Task goal
Reproduce the opening lines of the records exactly, up to and including the line in which "table: position, coverage" occurs.

Records excerpted from a collection:
━━━━━━━━━━━━━━━━━━━━━━━━━━━━━━

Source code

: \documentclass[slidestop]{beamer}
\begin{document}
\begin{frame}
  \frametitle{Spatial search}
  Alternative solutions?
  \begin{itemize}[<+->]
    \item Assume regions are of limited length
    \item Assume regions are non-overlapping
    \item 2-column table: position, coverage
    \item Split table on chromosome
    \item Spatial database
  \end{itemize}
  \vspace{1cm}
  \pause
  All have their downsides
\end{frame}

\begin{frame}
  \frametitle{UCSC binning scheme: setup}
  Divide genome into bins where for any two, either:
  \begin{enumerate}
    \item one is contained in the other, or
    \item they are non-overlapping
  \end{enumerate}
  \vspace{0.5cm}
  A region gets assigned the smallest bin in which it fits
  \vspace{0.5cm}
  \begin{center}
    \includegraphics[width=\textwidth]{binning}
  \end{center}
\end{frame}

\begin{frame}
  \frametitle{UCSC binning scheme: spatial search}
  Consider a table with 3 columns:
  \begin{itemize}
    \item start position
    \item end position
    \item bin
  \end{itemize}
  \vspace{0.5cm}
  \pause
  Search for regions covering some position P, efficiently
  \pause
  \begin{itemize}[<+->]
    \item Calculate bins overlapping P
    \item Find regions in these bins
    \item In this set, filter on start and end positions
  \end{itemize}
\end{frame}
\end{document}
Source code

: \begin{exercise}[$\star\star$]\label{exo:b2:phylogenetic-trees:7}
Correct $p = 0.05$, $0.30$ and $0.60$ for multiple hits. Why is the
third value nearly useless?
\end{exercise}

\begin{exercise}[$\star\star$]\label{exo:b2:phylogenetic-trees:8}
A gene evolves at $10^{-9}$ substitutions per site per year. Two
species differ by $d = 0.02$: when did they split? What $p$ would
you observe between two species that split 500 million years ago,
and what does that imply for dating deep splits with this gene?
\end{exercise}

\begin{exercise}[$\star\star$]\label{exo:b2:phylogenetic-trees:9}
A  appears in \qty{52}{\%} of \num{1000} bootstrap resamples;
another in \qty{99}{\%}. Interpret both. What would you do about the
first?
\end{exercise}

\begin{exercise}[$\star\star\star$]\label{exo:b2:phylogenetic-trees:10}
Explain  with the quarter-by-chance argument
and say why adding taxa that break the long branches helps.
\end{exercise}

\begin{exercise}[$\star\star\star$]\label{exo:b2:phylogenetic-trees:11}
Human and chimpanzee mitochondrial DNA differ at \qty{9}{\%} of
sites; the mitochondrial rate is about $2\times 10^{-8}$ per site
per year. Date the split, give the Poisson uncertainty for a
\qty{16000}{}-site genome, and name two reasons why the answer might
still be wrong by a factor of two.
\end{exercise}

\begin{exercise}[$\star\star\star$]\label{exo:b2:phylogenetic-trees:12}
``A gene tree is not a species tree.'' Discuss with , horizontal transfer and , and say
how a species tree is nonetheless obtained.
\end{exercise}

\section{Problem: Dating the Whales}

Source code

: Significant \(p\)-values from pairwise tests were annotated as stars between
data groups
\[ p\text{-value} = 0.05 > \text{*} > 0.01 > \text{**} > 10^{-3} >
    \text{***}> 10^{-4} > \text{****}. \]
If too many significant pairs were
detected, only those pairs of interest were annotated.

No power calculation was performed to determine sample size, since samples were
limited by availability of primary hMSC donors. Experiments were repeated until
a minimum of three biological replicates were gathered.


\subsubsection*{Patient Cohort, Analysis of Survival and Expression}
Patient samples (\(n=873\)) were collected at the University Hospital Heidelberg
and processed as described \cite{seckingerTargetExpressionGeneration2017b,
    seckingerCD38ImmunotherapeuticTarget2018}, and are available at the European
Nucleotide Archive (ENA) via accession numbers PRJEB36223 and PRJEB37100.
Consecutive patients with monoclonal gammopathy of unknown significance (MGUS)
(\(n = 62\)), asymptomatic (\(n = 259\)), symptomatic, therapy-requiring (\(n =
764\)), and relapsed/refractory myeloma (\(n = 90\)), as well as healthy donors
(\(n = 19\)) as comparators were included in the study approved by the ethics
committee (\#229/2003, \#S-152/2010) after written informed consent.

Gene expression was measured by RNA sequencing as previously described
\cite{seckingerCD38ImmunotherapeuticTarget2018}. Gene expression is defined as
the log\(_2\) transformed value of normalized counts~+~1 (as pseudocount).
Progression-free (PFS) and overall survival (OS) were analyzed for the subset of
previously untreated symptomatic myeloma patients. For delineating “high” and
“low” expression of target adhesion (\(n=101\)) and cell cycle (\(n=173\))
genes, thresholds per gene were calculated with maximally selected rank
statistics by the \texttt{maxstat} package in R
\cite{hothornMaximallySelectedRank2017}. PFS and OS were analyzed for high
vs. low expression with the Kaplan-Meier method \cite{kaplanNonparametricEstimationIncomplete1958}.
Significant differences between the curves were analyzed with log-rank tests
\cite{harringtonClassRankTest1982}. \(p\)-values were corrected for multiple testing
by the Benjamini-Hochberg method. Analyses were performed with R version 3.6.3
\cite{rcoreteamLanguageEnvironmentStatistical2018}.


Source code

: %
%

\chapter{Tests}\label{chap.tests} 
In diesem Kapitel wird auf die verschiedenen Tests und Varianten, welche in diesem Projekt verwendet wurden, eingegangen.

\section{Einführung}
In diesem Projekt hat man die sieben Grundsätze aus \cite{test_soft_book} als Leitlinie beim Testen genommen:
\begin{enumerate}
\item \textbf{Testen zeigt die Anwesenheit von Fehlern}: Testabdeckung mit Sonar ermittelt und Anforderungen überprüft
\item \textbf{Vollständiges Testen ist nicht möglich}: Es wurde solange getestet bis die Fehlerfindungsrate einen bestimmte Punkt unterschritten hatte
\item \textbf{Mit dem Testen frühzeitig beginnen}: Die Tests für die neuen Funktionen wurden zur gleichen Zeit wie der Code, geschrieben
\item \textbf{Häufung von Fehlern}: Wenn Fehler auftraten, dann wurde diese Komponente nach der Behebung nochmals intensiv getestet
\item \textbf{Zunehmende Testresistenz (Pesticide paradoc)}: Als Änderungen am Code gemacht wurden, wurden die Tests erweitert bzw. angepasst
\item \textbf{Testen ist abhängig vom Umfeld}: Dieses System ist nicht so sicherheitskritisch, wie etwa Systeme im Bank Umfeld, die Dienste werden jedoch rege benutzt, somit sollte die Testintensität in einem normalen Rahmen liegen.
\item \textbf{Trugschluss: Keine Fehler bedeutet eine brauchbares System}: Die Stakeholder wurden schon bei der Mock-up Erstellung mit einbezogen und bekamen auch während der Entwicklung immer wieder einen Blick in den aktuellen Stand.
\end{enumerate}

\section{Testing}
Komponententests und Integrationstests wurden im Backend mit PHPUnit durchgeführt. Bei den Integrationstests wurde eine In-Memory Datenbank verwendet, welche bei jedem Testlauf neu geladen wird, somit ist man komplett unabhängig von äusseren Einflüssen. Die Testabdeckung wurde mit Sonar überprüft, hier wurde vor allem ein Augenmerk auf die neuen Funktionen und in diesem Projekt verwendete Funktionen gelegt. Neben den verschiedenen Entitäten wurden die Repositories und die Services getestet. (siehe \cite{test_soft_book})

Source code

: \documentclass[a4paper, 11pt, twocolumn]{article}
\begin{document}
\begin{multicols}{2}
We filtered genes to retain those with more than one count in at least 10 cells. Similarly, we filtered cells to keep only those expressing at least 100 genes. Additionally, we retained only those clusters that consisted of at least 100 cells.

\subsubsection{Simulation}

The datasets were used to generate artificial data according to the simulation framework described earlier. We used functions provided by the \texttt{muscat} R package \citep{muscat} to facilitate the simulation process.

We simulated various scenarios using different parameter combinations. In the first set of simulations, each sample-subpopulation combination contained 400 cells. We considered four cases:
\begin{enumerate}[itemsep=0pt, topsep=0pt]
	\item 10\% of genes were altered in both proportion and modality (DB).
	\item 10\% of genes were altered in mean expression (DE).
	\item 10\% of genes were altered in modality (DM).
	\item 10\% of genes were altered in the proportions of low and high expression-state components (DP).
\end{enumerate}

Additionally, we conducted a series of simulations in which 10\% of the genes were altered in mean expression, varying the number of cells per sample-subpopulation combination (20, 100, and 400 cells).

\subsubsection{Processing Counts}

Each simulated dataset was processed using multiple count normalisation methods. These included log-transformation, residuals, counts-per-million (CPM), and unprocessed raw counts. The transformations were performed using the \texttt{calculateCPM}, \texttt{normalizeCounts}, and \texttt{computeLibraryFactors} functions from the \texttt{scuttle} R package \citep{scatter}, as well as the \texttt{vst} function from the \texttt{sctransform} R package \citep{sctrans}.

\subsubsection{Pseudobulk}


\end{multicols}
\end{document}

━━━━━━━━━━━━━━━━━━━━━━━━━━━━━━

Response to the task
Source code

: \documentclass[slidestop]{beamer}
\begin{document}
\begin{frame}
  \frametitle{Spatial search}
  Alternative solutions?
  \begin{itemize}[<+->]
    \item Assume regions are of limited length
    \item Assume regions are non-overlapping
    \item 2-column table: position, coverage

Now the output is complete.